Nitrate-to-ammonia conversion with a plasmonic antenna–reactor catalyst

Abstract

Electrochemical conversion of nitrate to ammonia is an appealing route to efficiently synthesize ammonia under ambient conditions while reducing environmental nitrate pollutants. However, this approach is obstructed by the limited yield and selectivity of ammonia because the electrochemical nitrate-to-ammonia conversion involves multi-electron/proton transfer and faces competition from the hydrogen evolution reaction. Here, we demonstrate a plasmon-assisted strategy to improve the performance of nitrate-to-ammonia electrochemical conversion by constructing plasmonic antenna–reactor catalysts, where Au and Pd nanoparticles/hydrogen substituted graphdiyne (Pd/HsGDY) work as the light antenna and reaction site, respectively.

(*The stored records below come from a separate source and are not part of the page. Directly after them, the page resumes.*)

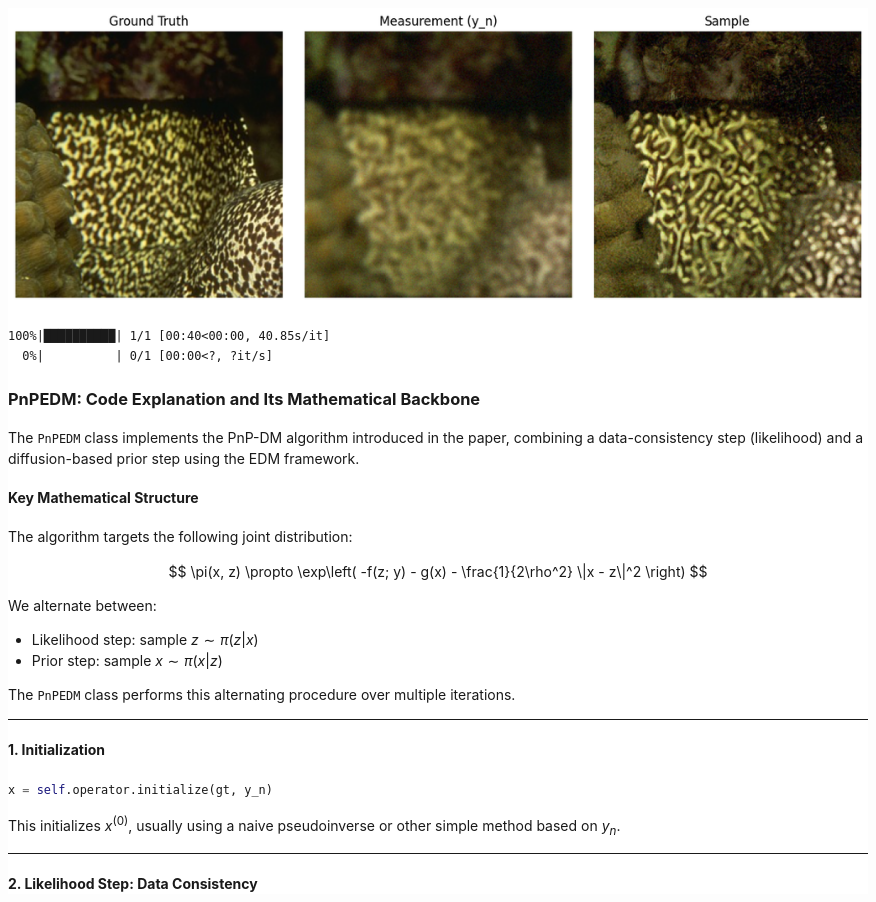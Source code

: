 
    
![png](Chapter14_PnP-DM_files/Chapter14_PnP-DM_4_0.png)
    


    100%|██████████| 1/1 [00:40<00:00, 40.85s/it]
      0%|          | 0/1 [00:00<?, ?it/s]

### PnPEDM: Code Explanation and Its Mathematical Backbone

The `PnPEDM` class implements the PnP-DM algorithm introduced in the paper, combining a data-consistency step (likelihood) and a diffusion-based prior step using the EDM framework.

#### Key Mathematical Structure

The algorithm targets the following joint distribution:

$$
\pi(x, z) \propto \exp\left( -f(z; y) - g(x) - \frac{1}{2\rho^2} \|x - z\|^2 \right)
$$

We alternate between:
- Likelihood step: sample $z \sim \pi(z|x)$
- Prior step: sample $x \sim \pi(x|z)$

The `PnPEDM` class performs this alternating procedure over multiple iterations.

---

#### 1. Initialization

```python
x = self.operator.initialize(gt, y_n)
```

This initializes $x^{(0)}$, usually using a naive pseudoinverse or other simple method based on $y_n$.

---

#### 2. Likelihood Step: Data Consistency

Plasmonic excitation of Au–Pd/HsGDY catalysts can remarkably accelerate the nitrate reduction, with the yield rate, selectivity, and Faradaic efficiency of ammonia respectively increased by 14.3, 2.1, and 1.8 times under optimal conditions. Mechanistic investigations unveil that Au plasmon-induced hot electrons facilitate nitrate-to-ammonia reaction by regulating the adsorption of reaction intermediates on Pd/HsGDY, wherein the rate-determining step was shifted from nitrate adsorption to *NH protonation and the overall apparent activation was reduced. Moreover, hot electrons suppress the competing hydrogen evolution by enlarging the Gibbs free energy of hydrogen formation. These results open a way to develop desirable catalysts for producing value-added ammonia from environmentally hazardous nitrate by a synergistic combination of electricity and light.